Dataset entries:
────────
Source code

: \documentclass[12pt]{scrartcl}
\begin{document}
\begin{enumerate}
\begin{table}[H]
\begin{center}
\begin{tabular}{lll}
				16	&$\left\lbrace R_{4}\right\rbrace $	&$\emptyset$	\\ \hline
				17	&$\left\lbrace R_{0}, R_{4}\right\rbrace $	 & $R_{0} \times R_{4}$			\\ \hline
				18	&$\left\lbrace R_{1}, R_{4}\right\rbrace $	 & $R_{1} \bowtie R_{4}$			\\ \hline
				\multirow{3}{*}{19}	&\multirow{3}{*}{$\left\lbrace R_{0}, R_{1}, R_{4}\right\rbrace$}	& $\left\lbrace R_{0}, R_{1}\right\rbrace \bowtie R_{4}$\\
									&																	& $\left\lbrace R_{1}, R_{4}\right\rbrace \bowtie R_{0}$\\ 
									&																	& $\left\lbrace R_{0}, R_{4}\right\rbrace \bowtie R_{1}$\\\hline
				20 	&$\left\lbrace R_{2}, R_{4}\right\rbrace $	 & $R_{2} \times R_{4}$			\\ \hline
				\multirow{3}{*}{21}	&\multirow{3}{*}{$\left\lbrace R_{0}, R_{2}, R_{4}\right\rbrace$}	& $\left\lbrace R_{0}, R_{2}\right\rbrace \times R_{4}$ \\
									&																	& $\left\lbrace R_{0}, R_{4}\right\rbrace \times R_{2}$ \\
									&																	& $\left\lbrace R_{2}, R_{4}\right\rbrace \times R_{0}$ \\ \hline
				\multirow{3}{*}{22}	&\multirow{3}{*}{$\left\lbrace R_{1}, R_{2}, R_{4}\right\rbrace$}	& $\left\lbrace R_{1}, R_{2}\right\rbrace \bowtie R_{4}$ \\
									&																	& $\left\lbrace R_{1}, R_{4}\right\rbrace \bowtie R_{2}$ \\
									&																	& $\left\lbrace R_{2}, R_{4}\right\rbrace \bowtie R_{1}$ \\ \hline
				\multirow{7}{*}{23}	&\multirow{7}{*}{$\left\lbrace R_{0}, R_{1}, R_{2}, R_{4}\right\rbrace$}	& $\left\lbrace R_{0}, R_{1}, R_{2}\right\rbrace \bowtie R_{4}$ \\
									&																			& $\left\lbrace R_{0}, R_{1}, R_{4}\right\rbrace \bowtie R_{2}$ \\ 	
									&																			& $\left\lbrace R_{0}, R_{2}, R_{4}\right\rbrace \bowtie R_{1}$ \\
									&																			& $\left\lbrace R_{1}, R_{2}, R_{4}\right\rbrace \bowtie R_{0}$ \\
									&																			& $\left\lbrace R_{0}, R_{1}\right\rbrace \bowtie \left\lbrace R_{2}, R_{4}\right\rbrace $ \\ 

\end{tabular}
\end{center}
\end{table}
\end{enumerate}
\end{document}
────────
The response should be a verbatim transcription of the data.

- [TASK RESPONSE]
Source code

: \documentclass[12pt]{scrartcl}
\begin{document}
\begin{enumerate}
\begin{table}[H]
\begin{center}
\begin{tabular}{lll}
				16	&$\left\lbrace R_{4}\right\rbrace $	&$\emptyset$	\\ \hline
				17	&$\left\lbrace R_{0}, R_{4}\right\rbrace $	 & $R_{0} \times R_{4}$			\\ \hline
				18	&$\left\lbrace R_{1}, R_{4}\right\rbrace $	 & $R_{1} \bowtie R_{4}$			\\ \hline
				\multirow{3}{*}{19}	&\multirow{3}{*}{$\left\lbrace R_{0}, R_{1}, R_{4}\right\rbrace$}	& $\left\lbrace R_{0}, R_{1}\right\rbrace \bowtie R_{4}$\\
									&																	& $\left\lbrace R_{1}, R_{4}\right\rbrace \bowtie R_{0}$\\ 
									&																	& $\left\lbrace R_{0}, R_{4}\right\rbrace \bowtie R_{1}$\\\hline
				20 	&$\left\lbrace R_{2}, R_{4}\right\rbrace $	 & $R_{2} \times R_{4}$			\\ \hline
				\multirow{3}{*}{21}	&\multirow{3}{*}{$\left\lbrace R_{0}, R_{2}, R_{4}\right\rbrace$}	& $\left\lbrace R_{0}, R_{2}\right\rbrace \times R_{4}$ \\
									&																	& $\left\lbrace R_{0}, R_{4}\right\rbrace \times R_{2}$ \\
									&																	& $\left\lbrace R_{2}, R_{4}\right\rbrace \times R_{0}$ \\ \hline
				\multirow{3}{*}{22}	&\multirow{3}{*}{$\left\lbrace R_{1}, R_{2}, R_{4}\right\rbrace$}	& $\left\lbrace R_{1}, R_{2}\right\rbrace \bowtie R_{4}$ \\
									&																	& $\left\lbrace R_{1}, R_{4}\right\rbrace \bowtie R_{2}$ \\
									&																	& $\left\lbrace R_{2}, R_{4}\right\rbrace \bowtie R_{1}$ \\ \hline
				\multirow{7}{*}{23}	&\multirow{7}{*}{$\left\lbrace R_{0}, R_{1}, R_{2}, R_{4}\right\rbrace$}	& $\left\lbrace R_{0}, R_{1}, R_{2}\right\rbrace \bowtie R_{4}$ \\
									&																			& $\left\lbrace R_{0}, R_{1}, R_{4}\right\rbrace \bowtie R_{2}$ \\ 	
									&																			& $\left\lbrace R_{0}, R_{2}, R_{4}\right\rbrace \bowtie R_{1}$ \\
									&																			& $\left\lbrace R_{1}, R_{2}, R_{4}\right\rbrace \bowtie R_{0}$ \\
									&																			& $\left\lbrace R_{0}, R_{1}\right\rbrace \bowtie \left\lbrace R_{2}, R_{4}\right\rbrace $ \\ 

\end{tabular}
\end{center}
\end{table}
\end{enumerate}
\end{document}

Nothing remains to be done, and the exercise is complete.